4. Because BYU has 35,000 enrolled and graduates around 6500 people every year whereas Utah State enrolls 25,000 and graduated 1632 last year.

And finally,

5.  Because BYU has beaten down the Aggies every time they have met for nearly the last 20 years.


----------



## HighNDry

Sweet reasons. I didn't mean to offend anyone with the Mormon comment. I thought it a legit question. To be honest, I do think there is a religious overtone to the games from both Utah and USU. Maybe it's a lower percentage than what I think, but it seems to be there and sometimes thick. Anybody out there willing to admit it or do you just keep it under the radar because it's politically correct?


----------



## Dodger

HighNDry said:


> Sweet reasons. I didn't mean to offend anyone with the Mormon comment. I thought it a legit question. To be honest, I do think there is a religious overtone to the games from both Utah and USU. Maybe it's a lower percentage than what I think, but it seems to be there and sometimes thick. Anybody out there willing to admit it or do you just keep it under the radar because it's politically correct?
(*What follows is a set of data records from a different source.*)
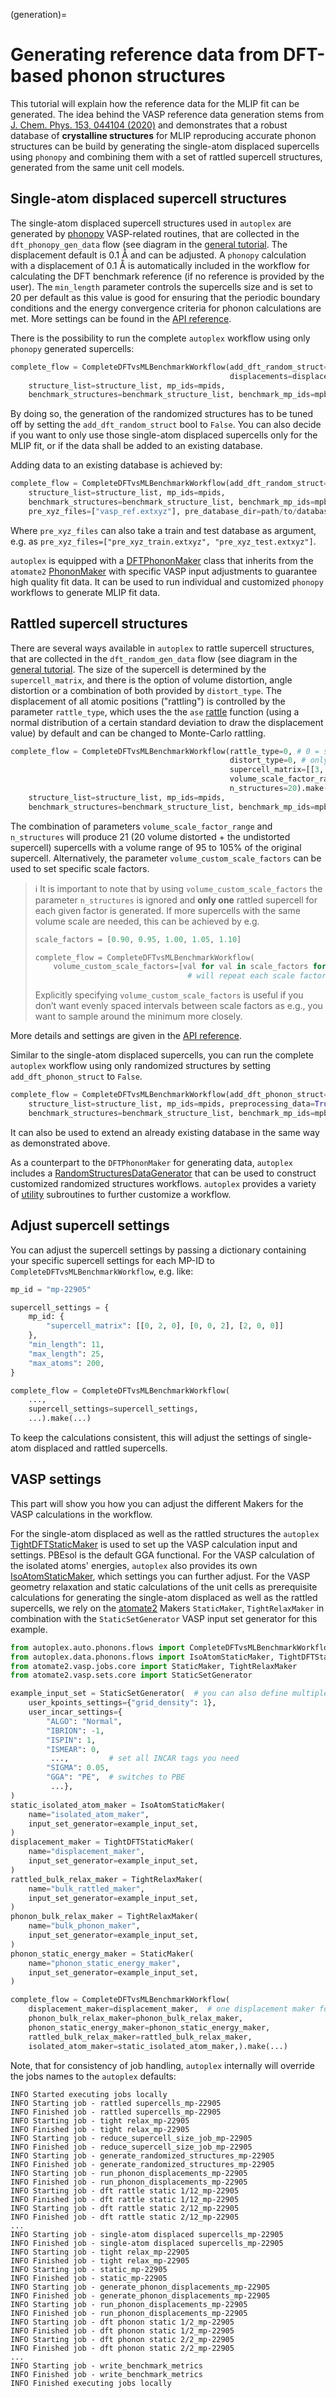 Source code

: (generation)=

# Generating reference data from DFT-based phonon structures

This tutorial will explain how the reference data for the MLIP fit can be generated.
The idea behind the VASP reference data generation stems from [J. Chem. Phys. 153, 044104 (2020)](https://pubs.aip.org/aip/jcp/article/153/4/044104/1056348/Combining-phonon-accuracy-with-high) 
and demonstrates that a robust database of **crystalline structures** for MLIP reproducing accurate phonon structures can 
be build by generating the single-atom displaced supercells using `phonopy` and combining them with a set of rattled supercell 
structures, generated from the same unit cell models.

## Single-atom displaced supercell structures

The single-atom displaced supercell structures used in `autoplex` are generated by [phonopy](https://phonopy.github.io/phonopy/vasp.html) VASP-related routines,
that are collected in the `dft_phonopy_gen_data` flow 
(see diagram in the [general tutorial](../flows.md#general-out-of-the-box-workflow). 
The displacement default is 0.1 Å and can be adjusted. A `phonopy` calculation with a displacement of 0.1 Å is 
automatically included in the workflow for calculating the DFT benchmark reference 
(if no reference is provided by the user). The `min_length` parameter controls the supercells size and is set to 20 
per default as this value is good for ensuring that the periodic boundary conditions and the energy convergence criteria 
for phonon calculations are met. More settings can be found in the [API reference](#autoplex.auto.phonons.flows.CompleteDFTvsMLBenchmarkWorkflow).

There is the possibility to run the complete `autoplex` workflow using only `phonopy` generated supercells:
```python
complete_flow = CompleteDFTvsMLBenchmarkWorkflow(add_dft_random_struct=False, min_length=20,
                                                 displacements=displacement_list).make(
    structure_list=structure_list, mp_ids=mpids, 
    benchmark_structures=benchmark_structure_list, benchmark_mp_ids=mpbenchmark)
```
By doing so, the generation of the randomized structures has to be tuned off by setting the `add_dft_random_struct` bool to `False`.
You can also decide if you want to only use those single-atom displaced supercells only for the MLIP fit, or if the data 
shall be added to an existing database. 

Adding data to an existing database is achieved by:
```python
complete_flow = CompleteDFTvsMLBenchmarkWorkflow(add_dft_random_struct=False).make(
    structure_list=structure_list, mp_ids=mpids, 
    benchmark_structures=benchmark_structure_list, benchmark_mp_ids=mpbenchmark,
    pre_xyz_files=["vasp_ref.extxyz"], pre_database_dir=path/to/database)
```
Where `pre_xyz_files` can also take a train and test database as argument, e.g. as 
`pre_xyz_files=["pre_xyz_train.extxyz", "pre_xyz_test.extxyz"]`.

`autoplex` is equipped with a [DFTPhononMaker](#autoplex.data.phonons.flows.DFTPhononMaker) class that inherits from the `atomate2` [PhononMaker](https://materialsproject.github.io/atomate2/reference/atomate2.vasp.flows.phonons.PhononMaker.html#atomate2.vasp.flows.phonons.PhononMaker) with 
specific VASP input adjustments to guarantee high quality fit data. It can be used to run individual and customized `phonopy` workflows to generate MLIP fit data.

## Rattled supercell structures

There are several ways available in `autoplex` to rattle supercell structures,
that are collected in the `dft_random_gen_data` flow 
(see diagram in the [general tutorial](../flows.md#general-out-of-the-box-workflow).
The size of the supercell is determined by the `supercell_matrix`,
and there is the option of volume distortion, angle distortion or a combination of both provided by `distort_type`.
The displacement of all atomic positions ("rattling") is controlled by the parameter `rattle_type`,
which uses the the `ase` [rattle](https://wiki.fysik.dtu.dk/ase/ase/atoms.html#ase.Atoms.rattle) function
(using a normal distribution of a certain standard deviation to draw the displacement value)
by default and can be changed to Monte-Carlo rattling.
```python
complete_flow = CompleteDFTvsMLBenchmarkWorkflow(rattle_type=0, # 0 = standard ase.Atoms.rattle(stddev)
                                                 distort_type=0, # only volume distortion
                                                 supercell_matrix=[[3, 0, 0], [0, 3, 0]],
                                                 volume_scale_factor_range=[0.95, 1.05],
                                                 n_structures=20).make(
    structure_list=structure_list, mp_ids=mpids, 
    benchmark_structures=benchmark_structure_list, benchmark_mp_ids=mpbenchmark)
```
The combination of parameters `volume_scale_factor_range` and `n_structures` will produce 21 
(20 volume distorted + the undistorted supercell) supercells with a volume range of 95 to 105% of the original supercell. 
Alternatively, the parameter `volume_custom_scale_factors` can be used to set specific scale factors. 
> ℹ️ It is important to note that by using `volume_custom_scale_factors` the parameter `n_structures` is ignored 
> and **only one** rattled supercell for each given factor is generated. If more supercells with the same volume scale 
> are needed, this can be achieved by e.g. 
> ```python
> scale_factors = [0.90, 0.95, 1.00, 1.05, 1.10]
> 
> complete_flow = CompleteDFTvsMLBenchmarkWorkflow(
>     volume_custom_scale_factors=[val for val in scale_factors for _ in range(5)]).make(...)
>                                   # will repeat each scale factor five times
>```
> Explicitly specifying `volume_custom_scale_factors` is useful if you don’t want evenly spaced intervals between 
> scale factors as e.g., you want to sample around the minimum more closely.

More details and settings are given in the [API reference](#autoplex.auto.phonons.flows.CompleteDFTvsMLBenchmarkWorkflow).

Similar to the single-atom displaced supercells, you can run the complete `autoplex` workflow using only randomized 
structures by setting `add_dft_phonon_struct` to `False`.
```python
complete_flow = CompleteDFTvsMLBenchmarkWorkflow(add_dft_phonon_struct=False).make(
    structure_list=structure_list, mp_ids=mpids, preprocessing_data=True,
    benchmark_structures=benchmark_structure_list, benchmark_mp_ids=mpbenchmark)
```
It can also be used to extend an already existing database in the same way as demonstrated above.

As a counterpart to the `DFTPhononMaker` for generating data, `autoplex` includes a [RandomStructuresDataGenerator](#autoplex.data.phonons.flows.RandomStructuresDataGenerator) 
that can be used to construct customized randomized structures workflows.
`autoplex` provides a variety of [utility](#autoplex.data.common.utils) subroutines to further customize a workflow.

## Adjust supercell settings

You can adjust the supercell settings by passing a dictionary containing your specific supercell settings for each
MP-ID to `CompleteDFTvsMLBenchmarkWorkflow`, e.g. like:
```python
mp_id = "mp-22905"

supercell_settings = {
    mp_id: {
        "supercell_matrix": [[0, 2, 0], [0, 0, 2], [2, 0, 0]]
    },
    "min_length": 11,  
    "max_length": 25,
    "max_atoms": 200,
}

complete_flow = CompleteDFTvsMLBenchmarkWorkflow(
    ..., 
    supercell_settings=supercell_settings, 
    ...).make(...)
```
To keep the calculations consistent, this will adjust the settings of single-atom displaced and rattled supercells.

## VASP settings

This part will show you how you can adjust the different Makers for the VASP calculations in the workflow.

For the single-atom displaced as well as the rattled structures the `autoplex` [TightDFTStaticMaker](#autoplex.data.phonons.flows.TightDFTStaticMaker) is 
used to set up the VASP calculation input and settings. PBEsol is the default GGA functional. For the VASP calculation 
of the isolated atoms' energies, `autoplex` also provides its own [IsoAtomStaticMaker](#autoplex.data.phonons.flows.IsoAtomStaticMaker), 
which settings you can further adjust. 
For the VASP geometry relaxation and static calculations of the unit cells as prerequisite calculations for generating 
the single-atom displaced as well as the rattled supercells, 
we rely on the [atomate2](https://materialsproject.github.io/atomate2/user/codes/vasp.html#list-of-vasp-workflows) 
Makers `StaticMaker`, `TightRelaxMaker` in combination with the `StaticSetGenerator` VASP input set generator for this example.

```python
from autoplex.auto.phonons.flows import CompleteDFTvsMLBenchmarkWorkflow
from autoplex.data.phonons.flows import IsoAtomStaticMaker, TightDFTStaticMaker
from atomate2.vasp.jobs.core import StaticMaker, TightRelaxMaker
from atomate2.vasp.sets.core import StaticSetGenerator

example_input_set = StaticSetGenerator(  # you can also define multiple input sets
    user_kpoints_settings={"grid_density": 1},
    user_incar_settings={
        "ALGO": "Normal",
        "IBRION": -1,
        "ISPIN": 1,
        "ISMEAR": 0,
         ...,         # set all INCAR tags you need
        "SIGMA": 0.05,
        "GGA": "PE",  # switches to PBE
         ...},
)
static_isolated_atom_maker = IsoAtomStaticMaker(
    name="isolated_atom_maker",
    input_set_generator=example_input_set,
)
displacement_maker = TightDFTStaticMaker(
    name="displacement_maker",
    input_set_generator=example_input_set,
)
rattled_bulk_relax_maker = TightRelaxMaker(
    name="bulk_rattled_maker",
    input_set_generator=example_input_set,
)
phonon_bulk_relax_maker = TightRelaxMaker(
    name="bulk_phonon_maker",
    input_set_generator=example_input_set,
)
phonon_static_energy_maker = StaticMaker(
    name="phonon_static_energy_maker",
    input_set_generator=example_input_set,
)

complete_flow = CompleteDFTvsMLBenchmarkWorkflow(
    displacement_maker=displacement_maker,  # one displacement maker for rattled and single-atom displaced supercells to keep VASP settings consistent
    phonon_bulk_relax_maker=phonon_bulk_relax_maker,
    phonon_static_energy_maker=phonon_static_energy_maker,
    rattled_bulk_relax_maker=rattled_bulk_relax_maker,
    isolated_atom_maker=static_isolated_atom_maker,).make(...)
```

Note, that for consistency of job handling, `autoplex` internally will override the jobs names to the `autoplex` defaults:
```
INFO Started executing jobs locally
INFO Starting job - rattled supercells_mp-22905 
INFO Finished job - rattled supercells_mp-22905 
INFO Starting job - tight relax_mp-22905 
INFO Finished job - tight relax_mp-22905 
INFO Starting job - reduce_supercell_size_job_mp-22905 
INFO Finished job - reduce_supercell_size_job_mp-22905 
INFO Starting job - generate_randomized_structures_mp-22905 
INFO Finished job - generate_randomized_structures_mp-22905 
INFO Starting job - run_phonon_displacements_mp-22905 
INFO Finished job - run_phonon_displacements_mp-22905 
INFO Starting job - dft rattle static 1/12_mp-22905 
INFO Finished job - dft rattle static 1/12_mp-22905
INFO Starting job - dft rattle static 2/12_mp-22905 
INFO Finished job - dft rattle static 2/12_mp-22905 
...
INFO Starting job - single-atom displaced supercells_mp-22905 
INFO Finished job - single-atom displaced supercells_mp-22905 
INFO Starting job - tight relax_mp-22905
INFO Finished job - tight relax_mp-22905 
INFO Starting job - static_mp-22905 
INFO Finished job - static_mp-22905 
INFO Starting job - generate_phonon_displacements_mp-22905 
INFO Finished job - generate_phonon_displacements_mp-22905 
INFO Starting job - run_phonon_displacements_mp-22905 
INFO Finished job - run_phonon_displacements_mp-22905 
INFO Starting job - dft phonon static 1/2_mp-22905 
INFO Finished job - dft phonon static 1/2_mp-22905 
INFO Starting job - dft phonon static 2/2_mp-22905 
INFO Finished job - dft phonon static 2/2_mp-22905
...
INFO Starting job - write_benchmark_metrics
INFO Finished job - write_benchmark_metrics
INFO Finished executing jobs locally
```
Totally understand. I don't like mixing religion and football.

I think the term "Holy War" implies religious differences between the Utes and the Cougars. I don't think it is appropriate. I think there is enough to like and dislike with Blue and Red that religion doesn't need to be a part of it.

Anytime BYU plays an instate school it seems to me to become a Mormon vs. Non-Mormon affair. I think that divides us as people, as friends, and as neighbors. We can be Reds and different shades of Blues, but I think we should make every effort possible to remain friends aside from the 4 hours it takes to play a football game . . . and maybe for a few minutes after.


----------



## xxxxxxBirdDogger

I might have to take my prediction back. This is the worst BYU defense I think I've ever seen. They're just weak, really atrocious.


----------



## callofthewild

so is the offense!!!!!!!


----------



## huntnbum

-_O- -_O-


----------



## xxxxxxBirdDogger

Holy cow...just holy cow...I feel like I'm watching the Gary Crowton era all over again. Is it just me or are the Cougs getting worse instead of better?


----------



## Dodger

Congrats to the Utah State fans on your win. You had the better team tonight.

I'll stay the course with Bronco. I don't think even a losing season compares at all to the Crowton era. I don't really know how much you can expect out of a team with a 19 year old kid at the helm.


----------



## GaryFish

Wow. This really pretty much sucks. My only consolation from being the team that loses to Utah State, is I could be RiverRat, and be the team that lost to the team that lost to Utah State. Of course, that's like being happy that you only stepped in the dog crap with one foot instead of two. Tough year to be a Cougar. 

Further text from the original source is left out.